# Quicksilver 09/10(?) Batfot US Flag Jacket...Can't find a place that sells it...



## DJDubCee (Nov 12, 2011)

Sorry its a Batfox jacket not Batfot lol, no taker's yet?


----------



## Ocho (Mar 13, 2011)

Ugh..I know what that's like.

Have you tried contacting Quicksilver? If they're able to tell you who ordered it (like which shops), you might be able to go down the list and call around. I say call because not all shops have web presence. Who knows it might be in the clearance section of some small shop somewhere. 

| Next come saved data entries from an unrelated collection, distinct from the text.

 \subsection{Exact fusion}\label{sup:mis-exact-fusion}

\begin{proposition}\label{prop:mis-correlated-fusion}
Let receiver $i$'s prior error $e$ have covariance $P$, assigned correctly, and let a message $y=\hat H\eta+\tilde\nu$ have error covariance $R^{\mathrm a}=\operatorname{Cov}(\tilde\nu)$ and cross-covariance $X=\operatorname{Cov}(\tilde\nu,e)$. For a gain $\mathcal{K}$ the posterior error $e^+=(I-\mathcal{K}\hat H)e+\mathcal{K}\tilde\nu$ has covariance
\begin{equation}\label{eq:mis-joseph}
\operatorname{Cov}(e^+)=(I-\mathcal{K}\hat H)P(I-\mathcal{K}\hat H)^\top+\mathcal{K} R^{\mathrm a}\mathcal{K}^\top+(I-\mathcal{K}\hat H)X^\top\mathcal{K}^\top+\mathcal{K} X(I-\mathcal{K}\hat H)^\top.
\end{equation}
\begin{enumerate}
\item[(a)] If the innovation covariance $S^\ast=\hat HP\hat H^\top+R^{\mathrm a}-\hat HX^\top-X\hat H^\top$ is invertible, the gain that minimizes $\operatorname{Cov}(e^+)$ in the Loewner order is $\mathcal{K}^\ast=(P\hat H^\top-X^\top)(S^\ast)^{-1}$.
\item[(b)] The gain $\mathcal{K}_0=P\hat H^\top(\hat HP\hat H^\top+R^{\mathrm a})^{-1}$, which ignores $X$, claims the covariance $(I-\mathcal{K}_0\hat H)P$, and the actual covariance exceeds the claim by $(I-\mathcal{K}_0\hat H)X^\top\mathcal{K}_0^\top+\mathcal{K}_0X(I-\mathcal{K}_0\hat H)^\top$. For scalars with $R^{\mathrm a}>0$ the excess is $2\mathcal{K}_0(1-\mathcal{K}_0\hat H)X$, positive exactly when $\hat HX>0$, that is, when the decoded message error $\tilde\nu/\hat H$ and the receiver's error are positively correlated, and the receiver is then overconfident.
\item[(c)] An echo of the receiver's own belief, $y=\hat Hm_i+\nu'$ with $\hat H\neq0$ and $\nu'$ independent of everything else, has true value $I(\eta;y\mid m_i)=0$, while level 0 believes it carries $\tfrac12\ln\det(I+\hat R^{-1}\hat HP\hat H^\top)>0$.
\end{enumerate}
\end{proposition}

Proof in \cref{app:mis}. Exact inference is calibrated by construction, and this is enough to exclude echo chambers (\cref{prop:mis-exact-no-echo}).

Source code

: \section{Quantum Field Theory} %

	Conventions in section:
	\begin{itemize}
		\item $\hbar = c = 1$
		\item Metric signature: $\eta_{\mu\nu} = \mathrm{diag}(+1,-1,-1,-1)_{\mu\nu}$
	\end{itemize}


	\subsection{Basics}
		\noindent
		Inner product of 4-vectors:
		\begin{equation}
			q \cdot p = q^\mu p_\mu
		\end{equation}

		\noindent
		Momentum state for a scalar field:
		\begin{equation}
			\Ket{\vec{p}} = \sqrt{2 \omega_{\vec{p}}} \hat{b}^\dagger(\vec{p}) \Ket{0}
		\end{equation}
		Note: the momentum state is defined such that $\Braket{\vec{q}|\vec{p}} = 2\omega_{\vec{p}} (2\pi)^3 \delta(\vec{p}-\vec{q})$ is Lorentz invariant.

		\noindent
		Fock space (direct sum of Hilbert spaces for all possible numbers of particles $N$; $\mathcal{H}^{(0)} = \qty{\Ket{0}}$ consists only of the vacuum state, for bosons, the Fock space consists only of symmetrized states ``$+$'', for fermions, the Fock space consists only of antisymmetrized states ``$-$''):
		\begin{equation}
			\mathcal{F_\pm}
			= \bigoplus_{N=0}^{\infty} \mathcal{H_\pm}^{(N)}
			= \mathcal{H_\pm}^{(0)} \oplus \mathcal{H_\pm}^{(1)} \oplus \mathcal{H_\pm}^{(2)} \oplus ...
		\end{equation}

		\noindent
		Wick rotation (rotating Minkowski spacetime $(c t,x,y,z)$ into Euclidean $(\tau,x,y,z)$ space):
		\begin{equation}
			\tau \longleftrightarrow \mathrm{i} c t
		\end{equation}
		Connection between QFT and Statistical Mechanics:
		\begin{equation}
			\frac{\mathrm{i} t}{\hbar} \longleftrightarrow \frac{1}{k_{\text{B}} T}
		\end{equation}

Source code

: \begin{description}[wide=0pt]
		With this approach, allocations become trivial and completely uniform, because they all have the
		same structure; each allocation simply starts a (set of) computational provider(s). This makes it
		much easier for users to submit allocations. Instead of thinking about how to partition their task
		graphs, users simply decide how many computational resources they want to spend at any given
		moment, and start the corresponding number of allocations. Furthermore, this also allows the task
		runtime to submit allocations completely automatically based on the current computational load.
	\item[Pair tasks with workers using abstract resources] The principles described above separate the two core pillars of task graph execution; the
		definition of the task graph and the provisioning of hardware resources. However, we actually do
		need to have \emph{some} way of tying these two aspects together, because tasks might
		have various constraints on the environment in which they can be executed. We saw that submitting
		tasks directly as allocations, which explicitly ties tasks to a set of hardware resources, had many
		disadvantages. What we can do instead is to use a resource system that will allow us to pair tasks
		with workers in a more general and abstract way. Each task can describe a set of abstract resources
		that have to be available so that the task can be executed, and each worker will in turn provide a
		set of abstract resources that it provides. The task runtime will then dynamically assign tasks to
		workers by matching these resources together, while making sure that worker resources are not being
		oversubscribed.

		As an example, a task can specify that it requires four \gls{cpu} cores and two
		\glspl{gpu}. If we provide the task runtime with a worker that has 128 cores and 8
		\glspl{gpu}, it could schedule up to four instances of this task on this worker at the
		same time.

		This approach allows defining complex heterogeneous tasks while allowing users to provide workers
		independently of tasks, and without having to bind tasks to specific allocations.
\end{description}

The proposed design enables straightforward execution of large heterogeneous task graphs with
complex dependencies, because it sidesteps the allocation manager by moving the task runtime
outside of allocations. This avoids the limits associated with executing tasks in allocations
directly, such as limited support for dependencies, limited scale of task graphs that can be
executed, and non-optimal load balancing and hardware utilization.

Good luck! Hope you find it.


----------



## DJDubCee (Nov 12, 2011)

Yea, I made contact with them they said "oh well maybe some of our shops may have it!" i asked which ones they said "Uhh were not entirely sure..." customer service +10 woo woo *rolls eyes*


----------



## ev13wt (Nov 22, 2010)

Looks like you need a flag, a jacket and a girl with a sowing machine!


----------



## DJDubCee (Nov 12, 2011)

Lol good call, ima make the girl doit...


----------



## Sick-Pow (May 5, 2008)

contact Travis. He wears XL from the jacket (not this one, or I would give you it) he gave me. I bet a hundred USD he will hook you up.

PS, mention slow 3s in pow for extra points.


----------